How philanthropy can free up another £3.5bn for good causes
The world of giving is changing apace, but not fast enough according to a report launched today by New Philanthropy Capital, which lists 10 innovations that need to catch on in the world of philanthropy. The ninth innovation spotlights the small group of foundations investing their assets to create social and environmenal value.
At a time when global inequality in wealth is at an all time high and social needs are growing, "money needs to be used more effectively," said Plum Lomax co-author of the report. "We want to see more foundation assets seeking a social, as well as a financial, return," she continued.
Traditionally, foundations invest their assets to gain the best financial returns and distribute the income as grants. But regulatory changes making it easier for trustees to engage in social investment and recommendations from the G8 Social Impact Investment Taskforce are spotlighting opportunities for foundations to put some or all of their resources to work towards social change, rather than just those that they distribute as grants or set aside for social investments.
£17.5 billion was the total of private giving in the UK last year and £1.4 billion was contributed by the top 100 family foundations. These are the funders, including the Wellcome Trust and the Garfield Weston Foundation, that are most likely to participate in social investment according to the report.

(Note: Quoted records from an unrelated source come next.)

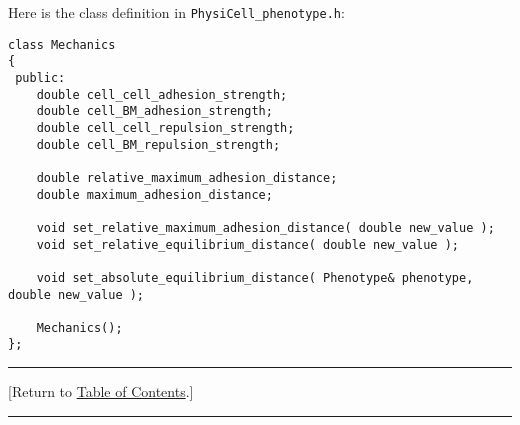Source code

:\documentclass[12pt]{article}
\renewcommand{\v}{\verb}
\newcommand{\TOClink}{\begin{center}\hrule\vskip-5pt\phantom{.}\hfill[Return to \hyperlink{TOC}{Table of Contents}.]\hfill\phantom{.}\vskip3pt\hrule\end{center}}
\begin{document}
Here is the class definition in \v|PhysiCell_phenotype.h|:
\begin{verbatim}
class Mechanics
{
 public:
    double cell_cell_adhesion_strength; 
    double cell_BM_adhesion_strength;
    double cell_cell_repulsion_strength;
    double cell_BM_repulsion_strength; 
    
    double relative_maximum_adhesion_distance; 
    double maximum_adhesion_distance;
	
    void set_relative_maximum_adhesion_distance( double new_value );  
    void set_relative_equilibrium_distance( double new_value );  
	
    void set_absolute_equilibrium_distance( Phenotype& phenotype, double new_value );  
    
    Mechanics();      
};

\end{verbatim}
\TOClink
\end{document}
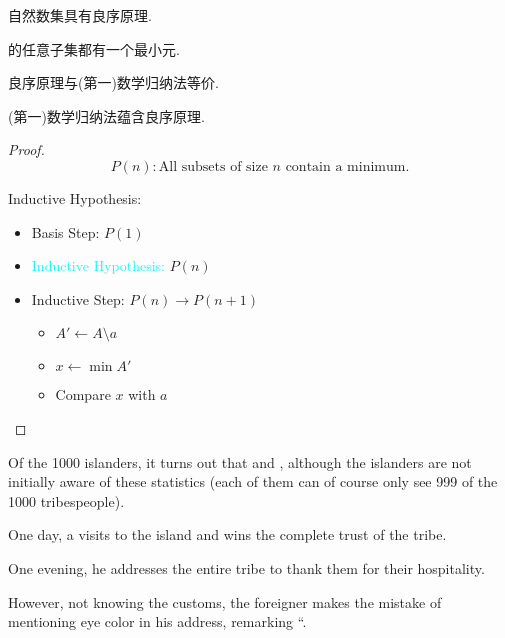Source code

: 自然数集具有良序原理. 

\begin{definition}
    的任意子集都有一个最小元. 
\end{definition}

\begin{theorem}{}
    良序原理与(第一)数学归纳法等价. 
\end{theorem}

\begin{lemma}
    (第一)数学归纳法蕴含良序原理. 
  \end{lemma}
  \begin{proof}

      \[
        P(n): \text{All subsets of size $n$ contain a minimum.}
      \]

      Inductive Hypothesis:
      \begin{itemize}
        \item Basis Step: $P(1)$
        \item\textcolor{cyan}{Inductive Hypothesis:} $P(n)$
        \item Inductive Step: $P(n) \to P(n+1)$
          
            \begin{itemize}
              \item $A' \gets A \setminus {a}$
              \item $x \gets \min A'$
              \item Compare $x$ with $a$
            \end{itemize}
          
      \end{itemize}
    \end{proof}

    \begin{example}
      Of the 1000 islanders,
    it turns out that 
    and ,
    although the islanders are not initially aware of these statistics
    (each of them can of course only see 999 of the 1000 tribespeople). 

    One day, a  visits to the island
    and wins the complete trust of the tribe. 

    One evening, he addresses the entire tribe to thank them
    for their hospitality. 

    However, not knowing the customs,
    the foreigner makes the mistake of mentioning eye color in his address,
    remarking ``. 

    \end{example}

If each of these foundations allocated just 10% of their overall assets a combined total of £33.8 billion, to seek a social return, an extra £3.4 billion would be working to contribute to social impact. The report notes that this is a crude calculation, but nonetheless shows that much could be achieved by making existing funds work harder.
The UK has a handful of foundations operating in this way, willing to make impact investments from their endowments, such as the Panahpur Foundation. But the uptake of social investment in the foundation space is gradual. In reality, “there is more being talked about than there is being done,” said Lomax.
In the US 100% impact investment is one trend that is emerging in an innovative corner of philanthropy, pioneered by Charly and Lisa Kleissner, founders of the KL Felicitas Foundation. The KL Felicitas Foundation is investing 100% of its assets for varying degrees of social and environmental return.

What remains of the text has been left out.